▸ **Exercise prompt**: Scan the listing for the word "rollout", and copy out each line where it is found.
Provided entries START
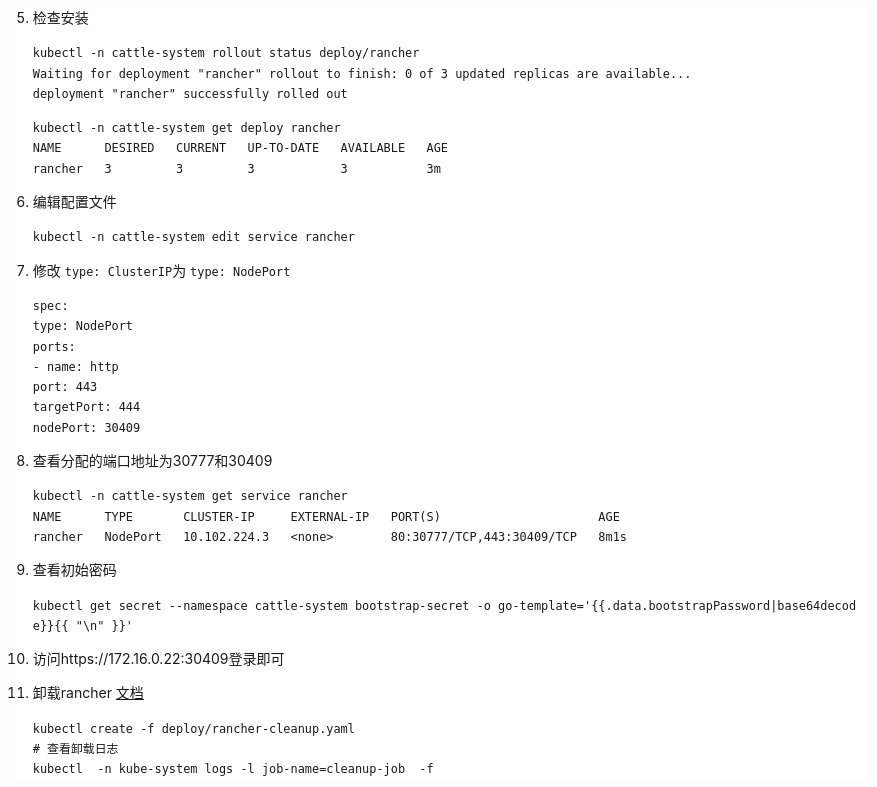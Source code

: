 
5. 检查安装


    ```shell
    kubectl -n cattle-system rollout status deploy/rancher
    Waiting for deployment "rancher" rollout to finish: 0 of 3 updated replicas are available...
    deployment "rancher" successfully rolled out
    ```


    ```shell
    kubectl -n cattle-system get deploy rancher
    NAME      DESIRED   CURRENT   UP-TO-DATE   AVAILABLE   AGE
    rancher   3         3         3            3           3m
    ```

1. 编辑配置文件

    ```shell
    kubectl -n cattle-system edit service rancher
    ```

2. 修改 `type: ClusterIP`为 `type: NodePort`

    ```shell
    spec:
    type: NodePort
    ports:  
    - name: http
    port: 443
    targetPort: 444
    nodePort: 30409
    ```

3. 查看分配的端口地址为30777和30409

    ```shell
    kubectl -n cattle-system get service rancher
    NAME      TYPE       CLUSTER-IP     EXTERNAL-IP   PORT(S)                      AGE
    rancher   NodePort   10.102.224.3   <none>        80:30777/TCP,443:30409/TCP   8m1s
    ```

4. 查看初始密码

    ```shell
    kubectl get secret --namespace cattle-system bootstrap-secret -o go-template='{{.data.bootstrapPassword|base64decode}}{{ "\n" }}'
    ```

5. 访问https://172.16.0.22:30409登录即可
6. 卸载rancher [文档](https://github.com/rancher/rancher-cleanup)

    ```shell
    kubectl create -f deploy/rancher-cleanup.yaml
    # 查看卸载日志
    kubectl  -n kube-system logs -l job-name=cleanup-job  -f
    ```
Provided entries END
Provided entries START
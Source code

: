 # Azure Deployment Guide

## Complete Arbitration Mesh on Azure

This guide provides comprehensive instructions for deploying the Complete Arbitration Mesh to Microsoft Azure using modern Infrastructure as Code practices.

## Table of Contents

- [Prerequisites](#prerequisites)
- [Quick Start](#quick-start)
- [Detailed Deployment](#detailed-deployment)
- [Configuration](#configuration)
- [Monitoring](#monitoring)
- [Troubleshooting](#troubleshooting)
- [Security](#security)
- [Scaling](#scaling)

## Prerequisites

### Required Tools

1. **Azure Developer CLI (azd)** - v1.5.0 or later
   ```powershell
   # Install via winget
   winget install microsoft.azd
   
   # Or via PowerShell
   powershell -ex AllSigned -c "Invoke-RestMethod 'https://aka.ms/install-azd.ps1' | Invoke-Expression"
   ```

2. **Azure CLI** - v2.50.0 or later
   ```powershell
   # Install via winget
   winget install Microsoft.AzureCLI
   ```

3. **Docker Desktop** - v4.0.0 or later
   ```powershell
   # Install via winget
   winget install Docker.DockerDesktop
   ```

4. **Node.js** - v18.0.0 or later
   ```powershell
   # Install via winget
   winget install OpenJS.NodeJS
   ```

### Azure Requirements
Provided entries END
▸ **Answer for this exercise**:
    kubectl -n cattle-system rollout status deploy/rancher
    Waiting for deployment "rancher" rollout to finish: 0 of 3 updated replicas are available...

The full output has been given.